Dès 1867, le chirurgien anglais LISTER, disciple de Pasteur, inaugurait une méthode de pansement des plaies en tentant d’y détruire les germes infectieux. Il créait l’antisepsie. Pasteur poursuivit les travaux, sinon la lutte, et voulut faire admettre le rôle des infiniment petits dans les infections des plaies, et tout particulièrement celui des staphylocoques et des streptocoques.
Ainsi commence ce que l’on pourrait appeler la carrière médicale du physicien et chimiste Pasteur ; on connaît les travaux de Pasteur sur les vaccins contre le charbon, le choléra des poules, la rage et ceux de ses disciples sur la diphtérie et la sérothérapie.

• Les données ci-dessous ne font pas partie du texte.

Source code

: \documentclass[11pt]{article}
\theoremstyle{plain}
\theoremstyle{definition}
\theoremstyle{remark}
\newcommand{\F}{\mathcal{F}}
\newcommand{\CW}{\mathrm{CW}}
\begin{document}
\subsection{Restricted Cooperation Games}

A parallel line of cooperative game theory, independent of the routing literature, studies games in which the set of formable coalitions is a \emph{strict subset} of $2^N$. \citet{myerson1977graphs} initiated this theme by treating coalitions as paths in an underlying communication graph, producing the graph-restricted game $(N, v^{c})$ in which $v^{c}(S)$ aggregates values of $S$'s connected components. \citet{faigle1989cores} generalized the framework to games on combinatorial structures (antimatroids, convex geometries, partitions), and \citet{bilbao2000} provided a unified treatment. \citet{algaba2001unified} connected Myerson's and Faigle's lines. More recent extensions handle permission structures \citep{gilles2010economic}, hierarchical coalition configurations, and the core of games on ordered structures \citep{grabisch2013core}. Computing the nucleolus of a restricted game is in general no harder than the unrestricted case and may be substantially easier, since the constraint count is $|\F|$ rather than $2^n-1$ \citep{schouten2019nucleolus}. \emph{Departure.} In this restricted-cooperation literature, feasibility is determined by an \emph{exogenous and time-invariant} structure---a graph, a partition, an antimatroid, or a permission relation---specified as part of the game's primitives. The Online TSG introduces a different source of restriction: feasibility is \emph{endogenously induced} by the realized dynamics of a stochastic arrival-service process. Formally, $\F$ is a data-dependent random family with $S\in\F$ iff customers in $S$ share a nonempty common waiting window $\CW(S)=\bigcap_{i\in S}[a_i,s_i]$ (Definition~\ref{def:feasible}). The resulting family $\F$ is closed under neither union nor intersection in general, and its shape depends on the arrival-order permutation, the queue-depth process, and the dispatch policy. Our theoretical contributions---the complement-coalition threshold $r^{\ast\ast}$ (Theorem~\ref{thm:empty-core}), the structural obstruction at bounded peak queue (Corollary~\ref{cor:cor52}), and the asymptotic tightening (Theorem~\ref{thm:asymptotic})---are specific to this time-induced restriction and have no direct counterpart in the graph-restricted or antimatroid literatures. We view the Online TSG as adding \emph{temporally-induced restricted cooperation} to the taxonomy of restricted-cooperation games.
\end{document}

Le Docteur DELAUNAY parle avec enthousiasme de la patience, du talent, du génie de Pasteur, de son amour de l’humanité ; pour lui, « la plus belle figure de savant ».

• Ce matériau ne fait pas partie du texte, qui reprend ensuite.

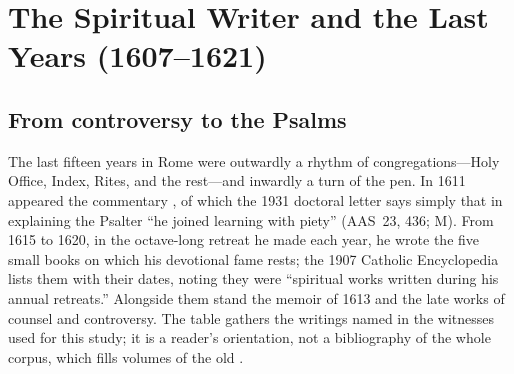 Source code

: \section{The Spiritual Writer and the Last Years (1607--1621)}

\subsection{From controversy to the Psalms}

The last fifteen years in Rome were outwardly a rhythm of
congregations---Holy Office, Index, Rites, and the rest---and
inwardly a turn of the pen. In 1611 appeared the commentary
, of which the 1931
doctoral letter says simply that in explaining the Psalter ``he
joined learning with piety'' (AAS~23, 436; M). From 1615 to 1620,
in the octave-long retreat he made each year, he wrote the five
small books on which his devotional fame rests; the 1907 Catholic
Encyclopedia lists them with their dates, noting they were
``spiritual works written during his annual retreats.'' Alongside
them stand the memoir of 1613 and the late works of counsel and
controversy. The table gathers the writings named in the witnesses
used for this study; it is a reader's orientation, not a
bibliography of the whole corpus, which fills volumes of the old
.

Monsieur Delaunay poursuit sa causerie sur l’Institut Pasteur depuis Pasteur, des travaux qui s’y sont faits (par exemple phagocytose), et ceux qui se font actuellement, en particulier, sur la biologie moléculaire qui est du domaine de la recherche fondamentale. Mais il ne faut pas oublier les travaux sur la bactériologie, l’immunologie, la mise au point des vaccins contre la diphtérie, le tétanos, la tuberculose (BCG), le typhus, le choléra, la grippe, la poliomyélite (Lépine), les sérothérapies diverses, la sulfamidothérapie, etc.